Data for processing below:

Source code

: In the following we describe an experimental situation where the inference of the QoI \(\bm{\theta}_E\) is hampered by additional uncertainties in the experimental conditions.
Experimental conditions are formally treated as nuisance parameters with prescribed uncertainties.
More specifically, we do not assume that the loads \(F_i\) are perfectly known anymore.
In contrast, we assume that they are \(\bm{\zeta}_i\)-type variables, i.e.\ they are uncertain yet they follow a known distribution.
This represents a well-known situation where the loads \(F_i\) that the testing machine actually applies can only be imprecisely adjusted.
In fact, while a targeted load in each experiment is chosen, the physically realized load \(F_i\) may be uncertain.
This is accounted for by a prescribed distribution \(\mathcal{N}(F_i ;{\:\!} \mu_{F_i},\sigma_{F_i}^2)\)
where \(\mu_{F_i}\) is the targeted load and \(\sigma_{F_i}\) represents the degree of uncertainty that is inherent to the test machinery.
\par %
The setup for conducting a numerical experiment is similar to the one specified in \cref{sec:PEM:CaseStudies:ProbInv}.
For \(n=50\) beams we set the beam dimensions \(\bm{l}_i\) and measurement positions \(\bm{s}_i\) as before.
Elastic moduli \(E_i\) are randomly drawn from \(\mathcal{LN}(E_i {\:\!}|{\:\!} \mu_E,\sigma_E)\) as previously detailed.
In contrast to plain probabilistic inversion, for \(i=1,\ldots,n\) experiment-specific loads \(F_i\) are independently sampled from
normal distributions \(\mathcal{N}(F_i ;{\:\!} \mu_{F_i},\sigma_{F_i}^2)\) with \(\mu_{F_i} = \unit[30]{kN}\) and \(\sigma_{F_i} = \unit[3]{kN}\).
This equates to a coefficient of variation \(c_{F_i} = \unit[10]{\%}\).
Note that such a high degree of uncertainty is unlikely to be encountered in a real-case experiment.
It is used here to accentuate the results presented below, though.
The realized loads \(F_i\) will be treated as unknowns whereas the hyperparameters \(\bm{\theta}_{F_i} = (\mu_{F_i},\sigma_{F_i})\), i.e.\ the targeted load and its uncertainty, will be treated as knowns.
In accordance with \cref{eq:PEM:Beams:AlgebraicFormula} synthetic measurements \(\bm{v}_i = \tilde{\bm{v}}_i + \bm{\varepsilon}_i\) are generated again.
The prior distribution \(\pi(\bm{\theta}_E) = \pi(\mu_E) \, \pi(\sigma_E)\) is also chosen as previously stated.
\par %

End of Data for processing.

Assigned task: Please show the lines of the material that contain the string "This".

Output of the task:
This represents a well-known situation where the loads \(F_i\) that the testing machine actually applies can only be imprecisely adjusted.
This is accounted for by a prescribed distribution \(\mathcal{N}(F_i ;{\:\!} \mu_{F_i},\sigma_{F_i}^2)\)
This equates to a coefficient of variation \(c_{F_i} = \unit[10]{\%}\).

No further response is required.